▸ **MATERIAL FOR THIS EXERCISE**
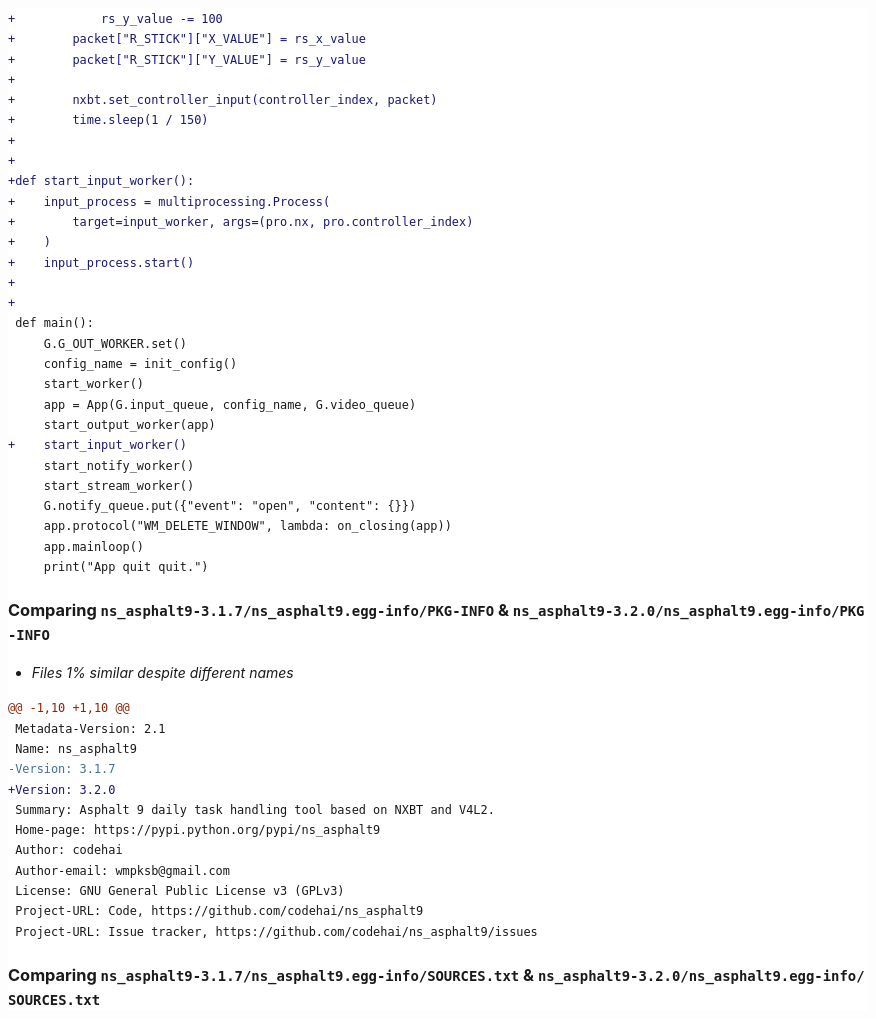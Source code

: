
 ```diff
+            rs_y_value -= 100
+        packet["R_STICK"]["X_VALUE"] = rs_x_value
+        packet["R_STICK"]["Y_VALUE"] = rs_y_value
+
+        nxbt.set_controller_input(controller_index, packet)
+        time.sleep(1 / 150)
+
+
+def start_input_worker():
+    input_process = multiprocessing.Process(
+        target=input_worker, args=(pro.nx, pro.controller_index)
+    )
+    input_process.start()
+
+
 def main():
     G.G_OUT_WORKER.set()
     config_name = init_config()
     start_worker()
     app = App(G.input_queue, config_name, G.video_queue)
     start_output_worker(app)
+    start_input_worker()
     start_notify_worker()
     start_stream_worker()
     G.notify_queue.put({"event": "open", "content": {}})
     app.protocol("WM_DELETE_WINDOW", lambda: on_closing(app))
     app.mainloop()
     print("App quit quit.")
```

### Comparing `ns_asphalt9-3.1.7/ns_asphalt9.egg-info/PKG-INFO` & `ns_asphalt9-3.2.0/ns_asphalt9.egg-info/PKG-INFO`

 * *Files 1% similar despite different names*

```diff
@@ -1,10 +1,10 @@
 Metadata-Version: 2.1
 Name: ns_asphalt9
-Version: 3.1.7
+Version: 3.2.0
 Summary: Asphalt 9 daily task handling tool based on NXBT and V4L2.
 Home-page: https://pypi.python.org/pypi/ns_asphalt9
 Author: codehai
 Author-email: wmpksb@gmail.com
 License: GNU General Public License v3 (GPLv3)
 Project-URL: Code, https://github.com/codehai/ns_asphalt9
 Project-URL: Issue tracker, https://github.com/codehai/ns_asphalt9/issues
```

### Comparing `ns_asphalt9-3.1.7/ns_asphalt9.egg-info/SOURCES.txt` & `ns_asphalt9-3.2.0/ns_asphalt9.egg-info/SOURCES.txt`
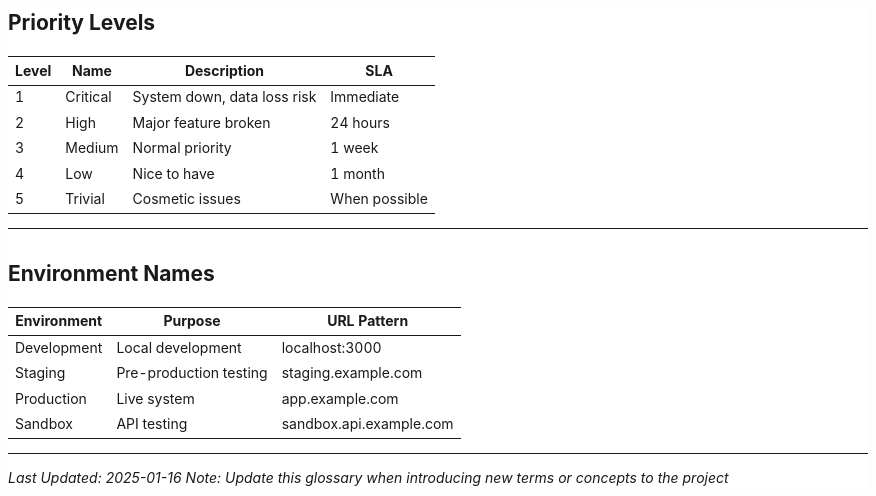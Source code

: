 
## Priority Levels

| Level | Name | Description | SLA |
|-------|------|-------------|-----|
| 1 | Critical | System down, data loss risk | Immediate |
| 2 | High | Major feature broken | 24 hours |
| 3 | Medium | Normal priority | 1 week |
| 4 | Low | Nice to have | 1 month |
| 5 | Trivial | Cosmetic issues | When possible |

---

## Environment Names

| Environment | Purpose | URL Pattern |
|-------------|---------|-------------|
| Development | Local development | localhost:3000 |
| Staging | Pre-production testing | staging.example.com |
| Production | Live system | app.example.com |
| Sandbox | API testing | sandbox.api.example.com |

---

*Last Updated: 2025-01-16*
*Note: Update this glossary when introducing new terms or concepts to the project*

▸ **EXERCISE PROMPT**
With "info" as the search string, filter the records and return each line that has it.

▸ **ANSWER FOR THIS EXERCISE**
### Comparing `ns_asphalt9-3.1.7/ns_asphalt9.egg-info/PKG-INFO` & `ns_asphalt9-3.2.0/ns_asphalt9.egg-info/PKG-INFO`
### Comparing `ns_asphalt9-3.1.7/ns_asphalt9.egg-info/SOURCES.txt` & `ns_asphalt9-3.2.0/ns_asphalt9.egg-info/SOURCES.txt`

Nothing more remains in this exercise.